Ces propos sont une provocation.

Ils sont rendus possibles par le soutien sans faille du pouvoir français exprimé notamment par le ministre des affaires étrangères, Jean-Yves Le Drian, lorsqu'il a été interpellé à ce sujet par le député communiste Jean-Paul Lecoq en commission des Affaires étrangères de l'Assemblée nationale.

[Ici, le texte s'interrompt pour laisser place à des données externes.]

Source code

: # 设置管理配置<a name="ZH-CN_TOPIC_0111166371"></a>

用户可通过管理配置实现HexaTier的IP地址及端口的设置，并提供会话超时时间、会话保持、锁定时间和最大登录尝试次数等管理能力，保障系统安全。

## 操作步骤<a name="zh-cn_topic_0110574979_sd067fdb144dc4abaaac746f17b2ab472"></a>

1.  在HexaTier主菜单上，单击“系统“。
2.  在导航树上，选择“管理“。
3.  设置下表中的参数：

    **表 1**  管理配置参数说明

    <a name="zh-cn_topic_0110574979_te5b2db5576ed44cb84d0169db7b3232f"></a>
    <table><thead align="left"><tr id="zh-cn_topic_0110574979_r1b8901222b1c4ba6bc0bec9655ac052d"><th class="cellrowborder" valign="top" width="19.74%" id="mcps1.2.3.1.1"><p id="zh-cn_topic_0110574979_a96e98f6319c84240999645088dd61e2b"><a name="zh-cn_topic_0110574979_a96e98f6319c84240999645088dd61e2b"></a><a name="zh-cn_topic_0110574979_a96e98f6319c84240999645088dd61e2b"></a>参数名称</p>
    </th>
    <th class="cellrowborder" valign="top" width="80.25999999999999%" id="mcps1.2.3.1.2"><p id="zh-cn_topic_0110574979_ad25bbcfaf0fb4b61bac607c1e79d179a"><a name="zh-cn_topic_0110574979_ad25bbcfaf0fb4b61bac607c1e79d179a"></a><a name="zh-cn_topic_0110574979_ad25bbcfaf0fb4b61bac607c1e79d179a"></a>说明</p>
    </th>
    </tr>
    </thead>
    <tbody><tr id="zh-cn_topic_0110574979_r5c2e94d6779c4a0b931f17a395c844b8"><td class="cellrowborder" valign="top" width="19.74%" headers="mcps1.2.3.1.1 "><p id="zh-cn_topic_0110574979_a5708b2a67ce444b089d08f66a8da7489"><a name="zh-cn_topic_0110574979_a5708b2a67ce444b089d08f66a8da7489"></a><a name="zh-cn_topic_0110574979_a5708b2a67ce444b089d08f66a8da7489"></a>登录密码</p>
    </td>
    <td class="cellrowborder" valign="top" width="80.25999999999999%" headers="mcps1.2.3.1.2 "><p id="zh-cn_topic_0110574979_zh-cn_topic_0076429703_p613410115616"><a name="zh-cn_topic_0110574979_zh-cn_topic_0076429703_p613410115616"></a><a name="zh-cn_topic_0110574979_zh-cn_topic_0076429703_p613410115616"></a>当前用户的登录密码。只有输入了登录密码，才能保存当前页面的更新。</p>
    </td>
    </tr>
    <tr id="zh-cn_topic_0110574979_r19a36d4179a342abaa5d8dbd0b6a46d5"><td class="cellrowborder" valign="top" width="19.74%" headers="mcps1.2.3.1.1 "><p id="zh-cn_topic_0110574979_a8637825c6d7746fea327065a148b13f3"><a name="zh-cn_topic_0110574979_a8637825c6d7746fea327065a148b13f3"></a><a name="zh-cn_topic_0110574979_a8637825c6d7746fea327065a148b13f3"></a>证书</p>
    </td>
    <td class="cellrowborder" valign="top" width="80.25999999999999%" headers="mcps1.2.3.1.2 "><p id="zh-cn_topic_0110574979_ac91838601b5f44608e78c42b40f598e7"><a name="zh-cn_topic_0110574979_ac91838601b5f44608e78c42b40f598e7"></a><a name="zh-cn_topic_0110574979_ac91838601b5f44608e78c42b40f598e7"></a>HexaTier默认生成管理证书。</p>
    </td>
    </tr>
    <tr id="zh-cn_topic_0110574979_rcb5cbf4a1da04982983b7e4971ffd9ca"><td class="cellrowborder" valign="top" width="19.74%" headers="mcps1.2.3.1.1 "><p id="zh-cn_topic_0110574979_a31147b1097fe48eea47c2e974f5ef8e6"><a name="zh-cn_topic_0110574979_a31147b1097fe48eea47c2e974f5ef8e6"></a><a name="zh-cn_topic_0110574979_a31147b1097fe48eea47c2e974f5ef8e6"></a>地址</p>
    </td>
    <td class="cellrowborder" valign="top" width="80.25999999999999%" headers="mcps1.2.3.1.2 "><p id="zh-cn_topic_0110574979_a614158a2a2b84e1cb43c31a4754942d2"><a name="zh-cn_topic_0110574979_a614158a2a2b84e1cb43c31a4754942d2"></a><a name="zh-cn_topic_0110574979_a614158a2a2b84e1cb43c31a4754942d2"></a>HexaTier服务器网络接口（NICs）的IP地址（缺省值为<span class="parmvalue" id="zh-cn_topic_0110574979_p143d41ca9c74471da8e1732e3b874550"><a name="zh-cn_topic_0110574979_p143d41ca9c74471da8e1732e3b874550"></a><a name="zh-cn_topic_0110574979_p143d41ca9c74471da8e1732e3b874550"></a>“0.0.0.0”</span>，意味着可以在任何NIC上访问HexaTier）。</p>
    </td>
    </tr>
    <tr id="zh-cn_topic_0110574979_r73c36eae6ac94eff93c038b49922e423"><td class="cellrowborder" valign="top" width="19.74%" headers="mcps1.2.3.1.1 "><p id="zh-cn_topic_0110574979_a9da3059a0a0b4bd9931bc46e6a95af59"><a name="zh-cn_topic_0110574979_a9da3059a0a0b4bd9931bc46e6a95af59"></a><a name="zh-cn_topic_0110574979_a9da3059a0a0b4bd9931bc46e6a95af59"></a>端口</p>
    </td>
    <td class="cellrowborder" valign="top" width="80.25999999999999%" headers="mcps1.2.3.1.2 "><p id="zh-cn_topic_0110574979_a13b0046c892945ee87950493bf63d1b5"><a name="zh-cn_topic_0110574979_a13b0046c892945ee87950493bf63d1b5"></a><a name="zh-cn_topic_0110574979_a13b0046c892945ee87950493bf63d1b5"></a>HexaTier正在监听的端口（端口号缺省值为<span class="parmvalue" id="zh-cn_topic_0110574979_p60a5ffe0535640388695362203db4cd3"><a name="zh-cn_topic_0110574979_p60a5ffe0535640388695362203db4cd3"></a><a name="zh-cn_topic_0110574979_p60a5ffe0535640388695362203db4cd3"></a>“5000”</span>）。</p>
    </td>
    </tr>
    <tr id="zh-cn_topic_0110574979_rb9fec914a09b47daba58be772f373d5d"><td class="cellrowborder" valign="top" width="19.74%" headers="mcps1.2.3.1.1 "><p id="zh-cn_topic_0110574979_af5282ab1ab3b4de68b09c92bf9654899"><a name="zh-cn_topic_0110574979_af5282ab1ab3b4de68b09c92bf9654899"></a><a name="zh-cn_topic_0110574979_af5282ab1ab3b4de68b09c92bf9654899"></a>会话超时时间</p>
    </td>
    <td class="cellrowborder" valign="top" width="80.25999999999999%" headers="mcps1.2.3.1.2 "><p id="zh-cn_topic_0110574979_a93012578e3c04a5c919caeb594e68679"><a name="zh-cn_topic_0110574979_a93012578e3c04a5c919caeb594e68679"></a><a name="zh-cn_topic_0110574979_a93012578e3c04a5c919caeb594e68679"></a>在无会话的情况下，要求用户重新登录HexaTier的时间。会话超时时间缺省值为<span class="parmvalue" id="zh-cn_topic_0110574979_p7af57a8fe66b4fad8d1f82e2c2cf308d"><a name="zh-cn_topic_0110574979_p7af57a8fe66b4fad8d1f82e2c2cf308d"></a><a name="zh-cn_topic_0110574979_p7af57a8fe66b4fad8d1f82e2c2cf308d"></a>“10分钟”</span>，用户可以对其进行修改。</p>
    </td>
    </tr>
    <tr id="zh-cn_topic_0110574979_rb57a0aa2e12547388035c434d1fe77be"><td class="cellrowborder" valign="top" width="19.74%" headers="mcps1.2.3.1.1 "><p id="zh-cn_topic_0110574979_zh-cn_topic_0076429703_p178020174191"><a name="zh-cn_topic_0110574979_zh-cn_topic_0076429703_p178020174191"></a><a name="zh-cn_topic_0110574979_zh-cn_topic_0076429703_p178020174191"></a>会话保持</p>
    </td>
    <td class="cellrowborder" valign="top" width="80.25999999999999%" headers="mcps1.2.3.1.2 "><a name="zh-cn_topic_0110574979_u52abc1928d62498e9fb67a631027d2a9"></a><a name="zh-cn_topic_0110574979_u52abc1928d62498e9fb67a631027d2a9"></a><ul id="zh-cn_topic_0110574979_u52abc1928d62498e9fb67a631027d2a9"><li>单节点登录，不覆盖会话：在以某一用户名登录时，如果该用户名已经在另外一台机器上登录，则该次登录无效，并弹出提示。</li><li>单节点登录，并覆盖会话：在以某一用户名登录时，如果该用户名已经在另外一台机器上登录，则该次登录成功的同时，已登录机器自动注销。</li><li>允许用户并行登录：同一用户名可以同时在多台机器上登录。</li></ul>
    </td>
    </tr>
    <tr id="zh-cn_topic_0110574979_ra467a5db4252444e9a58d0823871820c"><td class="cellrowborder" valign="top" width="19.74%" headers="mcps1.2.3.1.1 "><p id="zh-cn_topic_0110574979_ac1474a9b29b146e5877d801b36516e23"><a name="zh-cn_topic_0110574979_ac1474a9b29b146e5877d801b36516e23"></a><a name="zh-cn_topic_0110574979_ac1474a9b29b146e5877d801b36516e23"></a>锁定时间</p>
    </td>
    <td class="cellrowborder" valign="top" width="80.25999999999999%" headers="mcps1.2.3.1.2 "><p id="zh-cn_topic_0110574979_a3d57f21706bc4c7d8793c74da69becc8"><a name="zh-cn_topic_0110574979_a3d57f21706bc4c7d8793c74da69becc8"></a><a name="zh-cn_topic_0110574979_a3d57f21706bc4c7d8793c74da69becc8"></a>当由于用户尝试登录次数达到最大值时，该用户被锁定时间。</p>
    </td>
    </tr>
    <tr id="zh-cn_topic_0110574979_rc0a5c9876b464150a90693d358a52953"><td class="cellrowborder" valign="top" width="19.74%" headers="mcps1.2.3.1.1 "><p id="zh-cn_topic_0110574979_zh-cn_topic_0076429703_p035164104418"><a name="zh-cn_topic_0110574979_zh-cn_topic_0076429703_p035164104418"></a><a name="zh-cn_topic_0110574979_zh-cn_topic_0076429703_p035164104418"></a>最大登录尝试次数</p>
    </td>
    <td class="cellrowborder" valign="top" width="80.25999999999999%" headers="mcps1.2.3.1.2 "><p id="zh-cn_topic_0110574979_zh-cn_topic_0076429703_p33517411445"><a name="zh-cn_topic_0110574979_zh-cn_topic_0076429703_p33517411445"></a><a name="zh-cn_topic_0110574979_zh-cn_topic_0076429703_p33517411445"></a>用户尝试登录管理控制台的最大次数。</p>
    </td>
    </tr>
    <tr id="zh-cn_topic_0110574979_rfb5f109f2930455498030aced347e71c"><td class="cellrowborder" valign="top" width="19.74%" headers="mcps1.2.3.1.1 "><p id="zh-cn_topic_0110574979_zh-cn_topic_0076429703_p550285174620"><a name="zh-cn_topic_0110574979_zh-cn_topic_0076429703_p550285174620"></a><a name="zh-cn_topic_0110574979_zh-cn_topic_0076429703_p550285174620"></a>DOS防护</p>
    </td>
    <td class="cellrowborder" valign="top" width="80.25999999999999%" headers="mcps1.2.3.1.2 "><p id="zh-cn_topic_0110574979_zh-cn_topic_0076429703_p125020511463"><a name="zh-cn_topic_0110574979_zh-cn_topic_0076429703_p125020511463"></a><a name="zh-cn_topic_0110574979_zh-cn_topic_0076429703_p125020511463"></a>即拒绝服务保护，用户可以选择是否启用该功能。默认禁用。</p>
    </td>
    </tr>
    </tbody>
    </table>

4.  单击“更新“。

Ainsi la France, qui a toujours considéré la Côte d'Ivoire comme son arrière-cour, porte une lourde responsabilité dans les exactions, présentes et à venir, du pouvoir ivoirien liées aux élections. Mais les paroles de Ouattara sont aussi marquées par son isolement de plus en plus total à l'intérieur d'un pays où 5% des habitants ont profité d'un accaparement des richesses quand près de la moitié sont totalement laissés pour compte. Cet isolement lui fait apparaître comme indispensable une intensification de la violence et de la répression politique pour sauvegarder les intérêts de sa petite clique corrompue et de quelques multinationales, françaises notamment. D'autocrate dirigeant une «démocrature», il est passé au statut de dictateur. Et comme son ami autocrate Blaise Compaoré, il sera défait par son peuple.

Le PCF exige de l'Exécutif français qu'il condamne la dérive meurtrière du pouvoir d'Alassane Ouattara. Il est urgent que la France officielle change d'attitude, pour se placer du côté du droit et de la liberté, dans l'intérêt de nos deux peuples.